Mais bien que les conclusions de la Commission sénatoriale du renseignement aient été bipartisanes, les propositions semblent toujours être confrontées à une montée en puissance au Congrès, en partie parce que le leader de la majorité au Sénat, Mitch McConnell, estime que bon nombre des idées sont inutiles. Par ailleurs, les conclusions sont arrivées au moment où M. McConnell a de nouveau bloqué l'examen de la législation sur la sécurité électorale présentée par les démocrates.
Le rapport final de l'enquête de la commission sur l'ingérence de la Russie dans les élections de 2016 a été publié 24 heures après que Robert Mueller, ancien conseiller spécial du ministère de la Justice eut prévenu que la Russie allait à nouveau intervenir « alors que nous sommes ici ». Dans son témoignage devant deux comités de la Chambre mercredi, M. Mueller avait tenté de souligner la menace persistante que la Russie ou d'autres adversaires tenteraient d'interférer dans les élections de 2020. Beaucoup d'autres pays seraient en train de développer leur capacité à reproduire ce que les Russes ont fait.
« Non, ce n'était pas une seule tentative », a déclaré M. Mueller lors de son témoignage relatif à son enquête sur la Russie, devant deux comités de la Chambre mercredi. « Ils le font pendant que nous sommes assis ici. Et ils s'attendent à le faire lors de la prochaine campagne », a-t-il ajouté.

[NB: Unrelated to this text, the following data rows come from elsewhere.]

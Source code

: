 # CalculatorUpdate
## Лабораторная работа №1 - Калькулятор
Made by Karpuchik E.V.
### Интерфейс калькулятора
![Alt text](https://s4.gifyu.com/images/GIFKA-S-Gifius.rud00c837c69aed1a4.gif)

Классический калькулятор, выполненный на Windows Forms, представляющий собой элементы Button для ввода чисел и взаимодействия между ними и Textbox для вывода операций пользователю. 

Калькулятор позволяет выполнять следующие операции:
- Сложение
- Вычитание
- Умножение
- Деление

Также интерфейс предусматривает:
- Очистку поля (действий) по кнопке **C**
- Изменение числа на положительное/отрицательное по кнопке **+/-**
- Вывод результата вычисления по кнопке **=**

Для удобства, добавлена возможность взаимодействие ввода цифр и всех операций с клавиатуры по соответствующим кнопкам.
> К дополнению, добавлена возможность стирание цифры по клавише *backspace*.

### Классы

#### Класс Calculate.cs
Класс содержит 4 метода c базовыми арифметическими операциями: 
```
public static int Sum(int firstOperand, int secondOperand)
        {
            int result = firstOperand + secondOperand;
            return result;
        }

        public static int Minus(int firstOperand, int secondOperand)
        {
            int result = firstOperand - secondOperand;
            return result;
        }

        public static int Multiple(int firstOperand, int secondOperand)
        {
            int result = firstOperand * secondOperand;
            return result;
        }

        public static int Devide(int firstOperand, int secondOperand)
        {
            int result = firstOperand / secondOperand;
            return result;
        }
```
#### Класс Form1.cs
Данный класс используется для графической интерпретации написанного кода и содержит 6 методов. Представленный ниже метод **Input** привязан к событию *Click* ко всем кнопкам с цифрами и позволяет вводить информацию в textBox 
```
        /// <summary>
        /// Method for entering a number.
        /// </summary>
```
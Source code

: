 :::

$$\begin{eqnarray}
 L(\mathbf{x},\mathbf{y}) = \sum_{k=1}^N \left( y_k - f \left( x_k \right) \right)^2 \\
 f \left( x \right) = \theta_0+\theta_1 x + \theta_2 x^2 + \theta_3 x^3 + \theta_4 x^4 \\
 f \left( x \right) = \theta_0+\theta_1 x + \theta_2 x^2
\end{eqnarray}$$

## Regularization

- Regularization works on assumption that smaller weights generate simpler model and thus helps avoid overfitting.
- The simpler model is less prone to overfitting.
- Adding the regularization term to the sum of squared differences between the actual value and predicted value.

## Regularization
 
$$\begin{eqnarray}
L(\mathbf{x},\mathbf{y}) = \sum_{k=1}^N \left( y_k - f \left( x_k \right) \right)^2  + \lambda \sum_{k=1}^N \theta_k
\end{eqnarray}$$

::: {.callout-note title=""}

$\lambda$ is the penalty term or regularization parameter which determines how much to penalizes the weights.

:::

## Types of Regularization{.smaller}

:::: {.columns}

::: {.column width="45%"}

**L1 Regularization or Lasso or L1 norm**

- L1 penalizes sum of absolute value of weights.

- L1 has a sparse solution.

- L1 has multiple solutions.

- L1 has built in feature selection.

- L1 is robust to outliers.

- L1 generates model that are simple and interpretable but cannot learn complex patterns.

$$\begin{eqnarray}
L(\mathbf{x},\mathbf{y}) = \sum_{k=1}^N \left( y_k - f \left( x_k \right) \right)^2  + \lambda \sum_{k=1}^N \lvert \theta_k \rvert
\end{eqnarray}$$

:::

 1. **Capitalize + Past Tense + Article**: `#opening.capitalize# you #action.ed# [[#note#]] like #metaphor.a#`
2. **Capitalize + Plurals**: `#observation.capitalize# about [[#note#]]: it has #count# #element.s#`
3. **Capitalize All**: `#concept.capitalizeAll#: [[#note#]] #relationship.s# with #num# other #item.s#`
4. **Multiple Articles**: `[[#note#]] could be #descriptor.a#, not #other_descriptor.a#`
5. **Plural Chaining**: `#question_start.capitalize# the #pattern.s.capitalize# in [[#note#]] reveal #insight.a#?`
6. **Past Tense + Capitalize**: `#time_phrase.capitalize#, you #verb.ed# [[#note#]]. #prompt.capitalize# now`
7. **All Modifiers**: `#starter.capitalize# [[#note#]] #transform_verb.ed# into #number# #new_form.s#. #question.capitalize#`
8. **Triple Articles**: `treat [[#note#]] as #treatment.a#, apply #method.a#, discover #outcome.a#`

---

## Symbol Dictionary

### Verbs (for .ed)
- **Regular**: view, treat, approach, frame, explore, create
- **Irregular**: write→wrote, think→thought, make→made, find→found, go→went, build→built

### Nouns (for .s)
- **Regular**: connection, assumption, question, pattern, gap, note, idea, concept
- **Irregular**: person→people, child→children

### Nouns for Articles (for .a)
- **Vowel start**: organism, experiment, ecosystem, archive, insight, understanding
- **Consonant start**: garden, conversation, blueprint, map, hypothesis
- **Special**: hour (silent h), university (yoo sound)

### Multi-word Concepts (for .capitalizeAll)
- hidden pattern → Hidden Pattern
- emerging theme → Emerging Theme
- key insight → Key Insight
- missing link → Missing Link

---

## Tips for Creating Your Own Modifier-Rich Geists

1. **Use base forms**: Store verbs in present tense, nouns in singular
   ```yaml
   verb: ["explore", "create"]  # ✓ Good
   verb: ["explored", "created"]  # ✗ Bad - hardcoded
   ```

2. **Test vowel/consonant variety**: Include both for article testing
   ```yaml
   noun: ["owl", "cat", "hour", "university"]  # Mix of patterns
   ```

Selon le rapport de la Commission sénatorial, bien qu'il n'y ait aucune preuve qu'un vote ait été modifié dans les machines de vote réelles, « les cyberacteurs russes étaient en mesure d'effacer ou de modifier les données sur les électeurs » dans la base de données des électeurs de l'Illinois, a rapporté The New York Times. Mais le comité n'a trouvé aucune preuve qu'ils l'ont vraiment fait.
En abordant dans le même sens que M. Muller, les responsables de Commission ont salué les efforts déjà accomplis depuis 2016 pour lutter contre l’ingérence étrangère dans les élections aux Etats-Unis, mais ils ont recommandent que ses efforts soient étendus à d’autres aspects de la sécurité des élections. Le président du comité, Richard Burr, sénateur républicain, a déclaré à cet effet :
« Le ministère de la Sécurité intérieure et les responsables des élections locales et des États ont radicalement modifié leur approche de la sécurité électorale, en travaillant ensemble pour combler les lacunes dans le partage de l'information et renforcer les vulnérabilités ». « Les progrès qu'ils ont réalisés au cours des trois dernières années témoignent de ce que nous pouvons accomplir lorsque nous donnons aux gens la possibilité de faire partie d'une solution. Mais il reste encore beaucoup de travail à faire », a-t-il ajouté.
Le vice-président du comité, Mark Warner, sénateur démocrate, a aussi souhaité que les propositions issues de leur enquête soient prises en comptes dans le travail des agences et du Congrès en faveur de la sécurité des élections.
« J'espère que les conclusions et recommandations bipartites présentées dans ce rapport souligneront à la Maison-Blanche et à tous nos collègues, quel que soit leur parti politique, que cette menace demeure urgente et que nous avons la responsabilité de défendre notre démocratie contre elle », a dit le sénateur Warner.
Les constats de la Commission sénatoriale lors de son investigation
Les détails de nombreux actes de piratage dirigés par les services de renseignement russes, en particulier en Illinois et en Arizona, sont déjà bien connus. Le ministère de la Justice a inculpé 25 ressortissants russes et trois entités russes en raison de leur rôle présumé dans la campagne de mesures actives du Kremlin contre le vote américain de 2016. Le rapport final du conseiller spécial a aussi décrit en détail ces efforts russes, qui ont commencé dès 2014 lorsque des agents russes se sont rendus aux États-Unis pour une mission de collecte de renseignements, a rapporté NPR News. Mais les conclusions et recommandations que la commission sénatoriale du renseignement vient d’ajouter méritent qu’on y prête attention.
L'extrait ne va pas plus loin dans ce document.